Prescription Drug Insurance Policy Legislation

Under Part D, Medicare recipients could have drug benefits by joining either of two types of plans:

A. Prescription Drug Plan or PDP

B. Advantage Plan from Medicare along with prescription drug coverage (MA_PD).

Part D plans come in tiered formularies, indicating that not all prescription drugs are treated the same, and Part D enrollees are given an
incentive too choose certain classes of drugs over others.

The implementation of prescription insurance has not been without its pitfalls. One of the main concerns that affect all Part D recipients is that there are just too plans to choose from and that the rates of medicine has mostly been for profit. These essentially means two things:

1. The federal government has been unable to negotiate costs with big firms in pharmaceutical industry and with the pharmaceutical industry as a whole.

2. The private sector is a great force that implements policies from behind Medicare and Medicaid recipients, which is really in line with the federal government’s intent to have the sector manage Part D.

Problems, Complaints, Solutions

If you look at the Internet today, you will see that there are many articles that tend to put down insurance coverage for prescription drug. Some sectors are wont to call it Part D for “disaster” instead of “drugs”.

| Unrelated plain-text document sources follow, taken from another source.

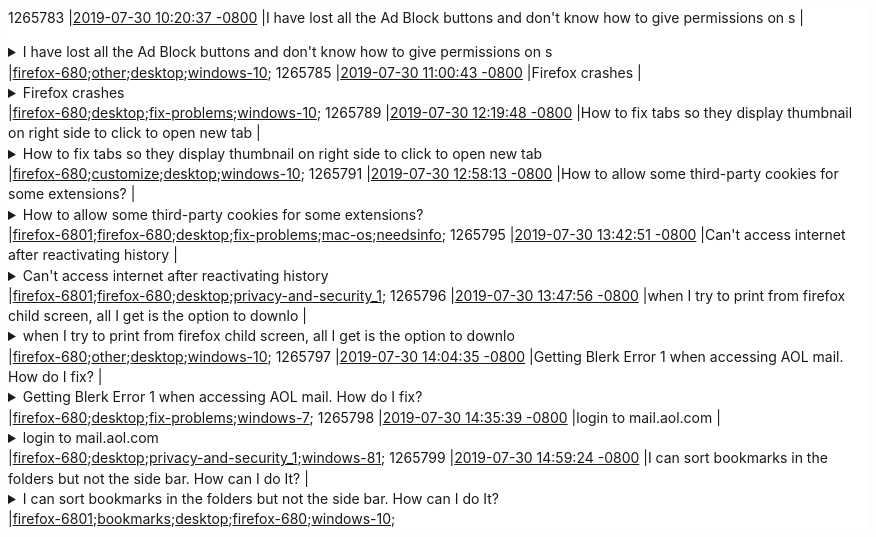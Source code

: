 1265783 |[2019-07-30 10:20:37 -0800](https://support.mozilla.org/questions/1265783) |I have lost all the Ad Block buttons and don't know how to give permissions on s |<details><summary>I have lost all the Ad Block buttons and don't know how to give permissions on s</summary></details> |[firefox-680](https://support.mozilla.org/en-US/questions/firefox?tagged=firefox-680);[other](https://support.mozilla.org/en-US/questions/firefox?tagged=other);[desktop](https://support.mozilla.org/en-US/questions/firefox?tagged=desktop);[windows-10](https://support.mozilla.org/en-US/questions/firefox?tagged=windows-10);
1265785 |[2019-07-30 11:00:43 -0800](https://support.mozilla.org/questions/1265785) |Firefox crashes |<details><summary>Firefox crashes</summary></details> |[firefox-680](https://support.mozilla.org/en-US/questions/firefox?tagged=firefox-680);[desktop](https://support.mozilla.org/en-US/questions/firefox?tagged=desktop);[fix-problems](https://support.mozilla.org/en-US/questions/firefox?tagged=fix-problems);[windows-10](https://support.mozilla.org/en-US/questions/firefox?tagged=windows-10);
1265789 |[2019-07-30 12:19:48 -0800](https://support.mozilla.org/questions/1265789) |How to fix tabs so they display thumbnail on right side to click to open new tab |<details><summary>How to fix tabs so they display thumbnail on right side to click to open new tab</summary></details> |[firefox-680](https://support.mozilla.org/en-US/questions/firefox?tagged=firefox-680);[customize](https://support.mozilla.org/en-US/questions/firefox?tagged=customize);[desktop](https://support.mozilla.org/en-US/questions/firefox?tagged=desktop);[windows-10](https://support.mozilla.org/en-US/questions/firefox?tagged=windows-10);
1265791 |[2019-07-30 12:58:13 -0800](https://support.mozilla.org/questions/1265791) |How to allow some third-party cookies for some extensions? |<details><summary>How to allow some third-party cookies for some extensions?</summary></details> |[firefox-6801](https://support.mozilla.org/en-US/questions/firefox?tagged=firefox-6801);[firefox-680](https://support.mozilla.org/en-US/questions/firefox?tagged=firefox-680);[desktop](https://support.mozilla.org/en-US/questions/firefox?tagged=desktop);[fix-problems](https://support.mozilla.org/en-US/questions/firefox?tagged=fix-problems);[mac-os](https://support.mozilla.org/en-US/questions/firefox?tagged=mac-os);[needsinfo](https://support.mozilla.org/en-US/questions/firefox?tagged=needsinfo);
1265795 |[2019-07-30 13:42:51 -0800](https://support.mozilla.org/questions/1265795) |Can't access internet after reactivating history |<details><summary>Can't access internet after reactivating history</summary></details> |[firefox-6801](https://support.mozilla.org/en-US/questions/firefox?tagged=firefox-6801);[firefox-680](https://support.mozilla.org/en-US/questions/firefox?tagged=firefox-680);[desktop](https://support.mozilla.org/en-US/questions/firefox?tagged=desktop);[privacy-and-security_1](https://support.mozilla.org/en-US/questions/firefox?tagged=privacy-and-security_1);
1265796 |[2019-07-30 13:47:56 -0800](https://support.mozilla.org/questions/1265796) |when I try to print from firefox child screen, all I get is the option to downlo |<details><summary>when I try to print from firefox child screen, all I get is the option to downlo</summary></details> |[firefox-680](https://support.mozilla.org/en-US/questions/firefox?tagged=firefox-680);[other](https://support.mozilla.org/en-US/questions/firefox?tagged=other);[desktop](https://support.mozilla.org/en-US/questions/firefox?tagged=desktop);[windows-10](https://support.mozilla.org/en-US/questions/firefox?tagged=windows-10);
1265797 |[2019-07-30 14:04:35 -0800](https://support.mozilla.org/questions/1265797) |Getting Blerk Error 1 when accessing AOL mail. How do I fix? |<details><summary>Getting Blerk Error 1 when accessing AOL mail. How do I fix?</summary></details> |[firefox-680](https://support.mozilla.org/en-US/questions/firefox?tagged=firefox-680);[desktop](https://support.mozilla.org/en-US/questions/firefox?tagged=desktop);[fix-problems](https://support.mozilla.org/en-US/questions/firefox?tagged=fix-problems);[windows-7](https://support.mozilla.org/en-US/questions/firefox?tagged=windows-7);
1265798 |[2019-07-30 14:35:39 -0800](https://support.mozilla.org/questions/1265798) |login to mail.aol.com |<details><summary>login to mail.aol.com</summary></details> |[firefox-680](https://support.mozilla.org/en-US/questions/firefox?tagged=firefox-680);[desktop](https://support.mozilla.org/en-US/questions/firefox?tagged=desktop);[privacy-and-security_1](https://support.mozilla.org/en-US/questions/firefox?tagged=privacy-and-security_1);[windows-81](https://support.mozilla.org/en-US/questions/firefox?tagged=windows-81);
1265799 |[2019-07-30 14:59:24 -0800](https://support.mozilla.org/questions/1265799) |I can sort bookmarks in the folders but not the side bar.  How can I do It? |<details><summary>I can sort bookmarks in the folders but not the side bar.  How can I do It?</summary></details> |[firefox-6801](https://support.mozilla.org/en-US/questions/firefox?tagged=firefox-6801);[bookmarks](https://support.mozilla.org/en-US/questions/firefox?tagged=bookmarks);[desktop](https://support.mozilla.org/en-US/questions/firefox?tagged=desktop);[firefox-680](https://support.mozilla.org/en-US/questions/firefox?tagged=firefox-680);[windows-10](https://support.mozilla.org/en-US/questions/firefox?tagged=windows-10);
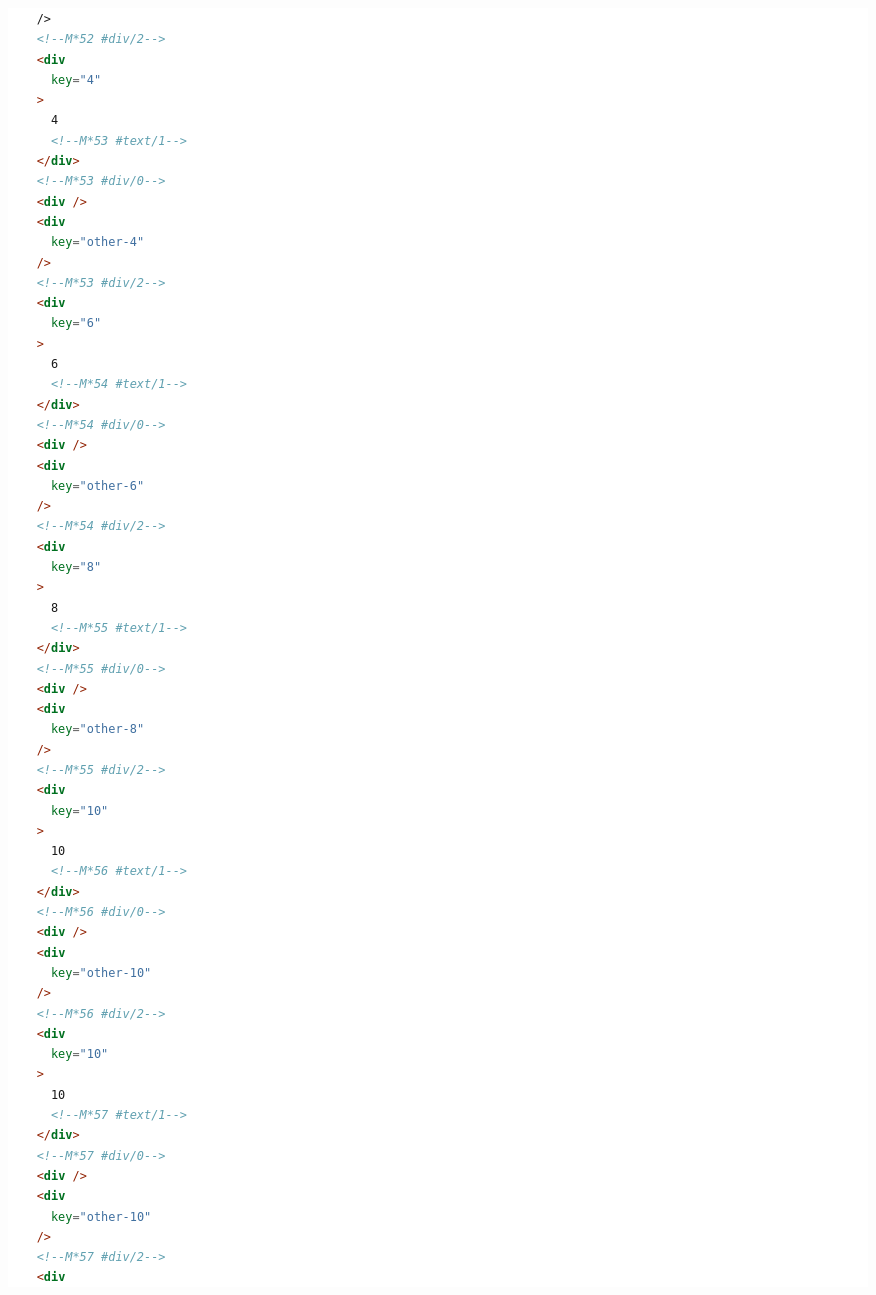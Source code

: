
 ```html
    />
    <!--M*52 #div/2-->
    <div
      key="4"
    >
      4
      <!--M*53 #text/1-->
    </div>
    <!--M*53 #div/0-->
    <div />
    <div
      key="other-4"
    />
    <!--M*53 #div/2-->
    <div
      key="6"
    >
      6
      <!--M*54 #text/1-->
    </div>
    <!--M*54 #div/0-->
    <div />
    <div
      key="other-6"
    />
    <!--M*54 #div/2-->
    <div
      key="8"
    >
      8
      <!--M*55 #text/1-->
    </div>
    <!--M*55 #div/0-->
    <div />
    <div
      key="other-8"
    />
    <!--M*55 #div/2-->
    <div
      key="10"
    >
      10
      <!--M*56 #text/1-->
    </div>
    <!--M*56 #div/0-->
    <div />
    <div
      key="other-10"
    />
    <!--M*56 #div/2-->
    <div
      key="10"
    >
      10
      <!--M*57 #text/1-->
    </div>
    <!--M*57 #div/0-->
    <div />
    <div
      key="other-10"
    />
    <!--M*57 #div/2-->
    <div
```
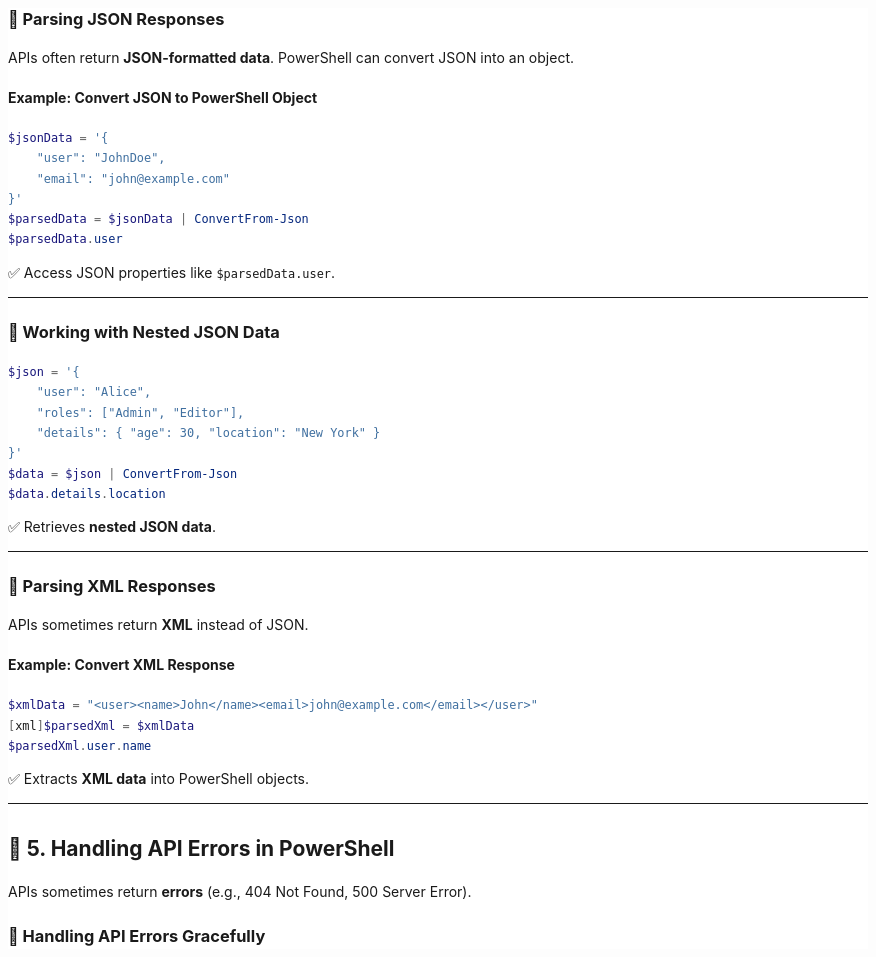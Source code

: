 ### **🔹 Parsing JSON Responses**

APIs often return **JSON-formatted data**. PowerShell can convert JSON into an object.

#### **Example: Convert JSON to PowerShell Object**

```powershell
$jsonData = '{
    "user": "JohnDoe",
    "email": "john@example.com"
}'
$parsedData = $jsonData | ConvertFrom-Json
$parsedData.user
```

✅ Access JSON properties like `$parsedData.user`.

---

### **🔹 Working with Nested JSON Data**

```powershell
$json = '{
    "user": "Alice",
    "roles": ["Admin", "Editor"],
    "details": { "age": 30, "location": "New York" }
}'
$data = $json | ConvertFrom-Json
$data.details.location
```

✅ Retrieves **nested JSON data**.

---

### **🔹 Parsing XML Responses**

APIs sometimes return **XML** instead of JSON.

#### **Example: Convert XML Response**

```powershell
$xmlData = "<user><name>John</name><email>john@example.com</email></user>"
[xml]$parsedXml = $xmlData
$parsedXml.user.name
```

✅ Extracts **XML data** into PowerShell objects.

---

## **📌 5. Handling API Errors in PowerShell**

APIs sometimes return **errors** (e.g., 404 Not Found, 500 Server Error).

### **🔹 Handling API Errors Gracefully**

One of the main problems in the implementation of Part D is that the system for accessing and utilizing Part D plans has been very chaotic and unregulated, thus compromising the overall accessibility of commercial prescription drugs and the quality of healthcare.

There is also a problem of tracking the data of Part D recipients, especially those who are eligible for both Medicare and Medicaid or the so-called dual eligibles. Picture this: the management of data is fragmented because while the state manages the Medicaid programs, the private Part D plans manage their own programs and only get reimbursed centrally by the Centers for Medicare and Medicaid Services. Thus, all states in the United States are cut off from most data pertaining to drugstore (prescription drug) claims of Medicare recipients, effectively barring them from managing more effectively their Medicare health services.

So, does this mean we should scrap Part D altogether and revert to the good old Medicare program minus the alphabet soup? Not quite. Why? Because in the old days prescription drugs could only be covered if they were necessary and incidental to a patient’s hospital and outpatient care. Plus there were restrictions on drugs at that time.

A more realistic approach to Part D is to set up a more systematic national system, which may entail regulating the formularies of Part D plan providers to make more prescription medicines available. In sum, every effort must be undertaken to make Medicare Part D more in tune to the needs of patients than to the bottom line of pharmaceutical companies.